AI is not all hype. On a scale of 1 (hype) to 6 (real), 72% of enterprises rank AI as a 3 or 4.
This finding corresponds with the above findings on 2026 expectations, projected pilot-to-production conversion, and ROI. There is a strong current of demand for AI within large enterprises.
Conclusion
AI is the next multi-decade supercycle, and our research indicates a strong current of demand, with early signs of success. We are excited to partner with founders building this next generation of technology. We hope that the report shares practical insights from the perspective of buyers, and we look forward to your thoughts and reactions. Reach out to us on X or LinkedIn!
Methodology
The Wing VC report is based on our exclusive Enterprise Technology Leadership Network. The study was conducted between October 10, 2025 and October 14, 2025 in conjunction with Wing Summit 2025. The summit is known as the Davos for CXOs, and summit participants include chief information officers, chief technology officers, chief security officers, chief digital officers, chief AI officers, chief data officers, and board members and chief executive officers.
The Wing Enterprise Technology Leadership Network is a unique and critical attribute to the study. The report is conducted directly with 181 enterprise executives. 100% of respondents are chief-level officers. 52% of respondents are at large enterprises with 10,000 or more employees, and 48% of respondents are at small enterprises with 5,000 to 9,999 employees.

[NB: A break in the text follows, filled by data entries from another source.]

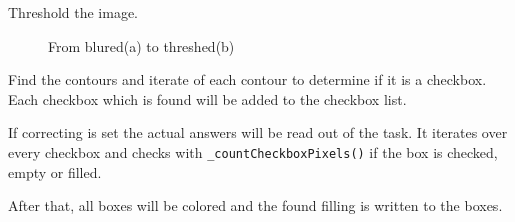 Threshold the image.

\begin{figure}[H]
    \centering
    \qquad
    \caption{From blured(a) to threshed(b)}
\end{figure}

Find the contours and iterate of each contour to determine if it is a checkbox.
Each checkbox which is found will be added to the checkbox list.

If correcting is set the actual answers will be read out of the task.
It iterates over every checkbox and checks with \texttt{\_countCheckboxPixels()} if the box is checked, empty or filled.

After that, all boxes will be colored and the found filling is written to the boxes.

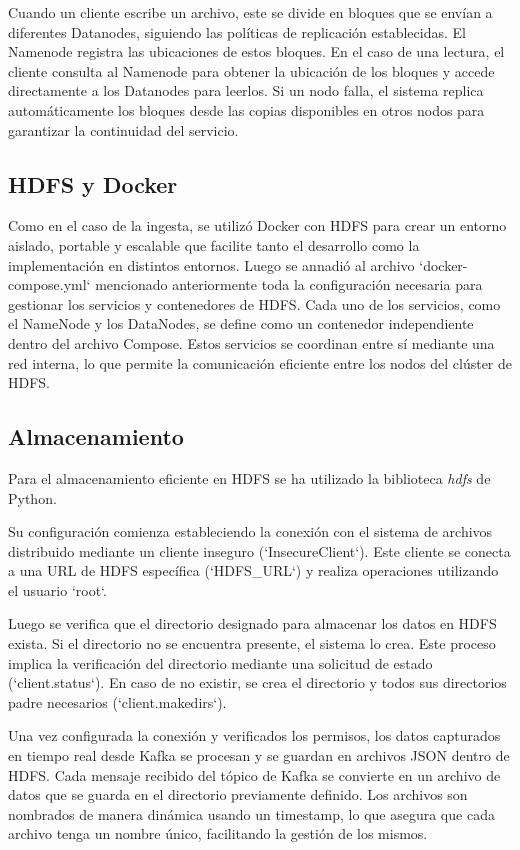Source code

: \documentclass{article}
\begin{document}
Cuando un cliente escribe un archivo, este se divide en bloques que se envían a diferentes Datanodes, siguiendo las políticas de replicación establecidas. El Namenode registra las ubicaciones de estos bloques. En el caso de una lectura, el cliente consulta al Namenode para obtener la ubicación de los bloques y accede directamente a los Datanodes para leerlos. Si un nodo falla, el sistema replica automáticamente los bloques desde las copias disponibles en otros nodos para garantizar la continuidad del servicio.

\subsection{HDFS y Docker}

Como en el caso de la ingesta, se utilizó Docker con HDFS para crear un entorno aislado, portable y escalable que facilite tanto el desarrollo como la implementación en distintos entornos.
Luego se annadió al archivo `docker-compose.yml` mencionado anteriormente toda la configuración necesaria para gestionar los servicios y contenedores de HDFS.
Cada uno de los servicios, como el NameNode y los DataNodes, se define como un contenedor independiente dentro del archivo Compose. Estos servicios se coordinan entre sí mediante una red interna, lo que permite la comunicación eficiente entre los nodos del clúster de HDFS.

\subsection{Almacenamiento}

Para el almacenamiento eficiente en HDFS se ha utilizado la biblioteca \textit{hdfs} de Python.

Su configuración comienza estableciendo la conexión con el sistema de archivos distribuido mediante un cliente inseguro (`InsecureClient`). Este cliente se conecta a una URL de HDFS específica (`HDFS\_URL`) y realiza operaciones utilizando el usuario `root`.

Luego se verifica que el directorio designado para almacenar los datos en HDFS exista. Si el directorio no se encuentra presente, el sistema lo crea. Este proceso implica la verificación del directorio mediante una solicitud de estado (`client.status`). En caso de no existir, se crea el directorio y todos sus directorios padre necesarios (`client.makedirs`).

Una vez configurada la conexión y verificados los permisos, los datos capturados en tiempo real desde Kafka se procesan y se guardan en archivos JSON dentro de HDFS. Cada mensaje recibido del tópico de Kafka se convierte en un archivo de datos que se guarda en el directorio previamente definido. Los archivos son nombrados de manera dinámica usando un timestamp, lo que asegura que cada archivo tenga un nombre único, facilitando la gestión de los mismos.
\end{document}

We would like to recognize and thank Wing partners Chris Zeoli, Tanay Jaipuria, and Sam Parker for their significant contribution to the design and insights of the report. In addition, thank you to Wing consultant Clayton Ramsey for his significant contribution to the data and analyses.
Notes on the Project Nanda Study
In July 2025, some individuals associated with Project NANDA — a decentralized industry project which originated at MIT but is not administered or managed by it — published “The GenAI Divide: State of AI in Business 2025." The report instantly went viral for its central claim that 95% of AI pilots fail, a statistic that was repeated by news organizations ranging from Axios to Fortune. However, since the report’s publication, numerous industry analysts and researchers have pointed out several significant methodological flaws that suggest the "failure" is overstated and the data is non-representative. Kevin Werbach, Professor and Chair of Legal Studies & Business Ethics at the Wharton school, wrote that he found the NANDA report “deeply problematic,” citing issues of confirmation bias and finding no credible support for its conclusions. Other analysts have also noted that the report’s findings are biased towards the authors’ own commercial solutions and are not based on the analysis or methodology.
Appendix
61% of large enterprises have 10 or more AI apps or agents.
Enterprises have a median of 7.25 AI apps or agents. Large enterprises have a median of 10, and medium enterprises have a median of 5. For example, one large enterprise CDIO said, “21 agents launched out of 72 agents in the pipeline.” A large enterprise CXO said, “AI applications: 25, Agents: none.” A large enterprise CIO said, “We have created 500+ agents and have created a digital core from which to organize data.”

65% of large enterprises expect a reduction in SaaS spend or SaaS vendors due to AI.

50% of CXOs think they are slower in AI than their competitors, and 61% of CXOs think their CEOs think they are slower in AI than their competitors.

For CDOs, AI has created the most value in customer channels of call centers and chat/email-based communications.

For CTOs, 87% have productivity lift today from AI development tools, copilots, and agents. 28% have productivity lift of 20%-50% today!

For CISOs, 41% expect Level 2 SOC analyst automation within 12 months, and only 22% rank their risk and governance posture as very good or solid.

Within the media industry, executives favor AI text significantly over AI images, video, and audio currently, and 83% expect an AI actor in a leading role within 3 years.


Within financial services, customer engagement & personalization and fraud & risk will be the most transformative AI use cases, and 52% of respondents indicate that automating trading and financing decisions is challenging or far into the future.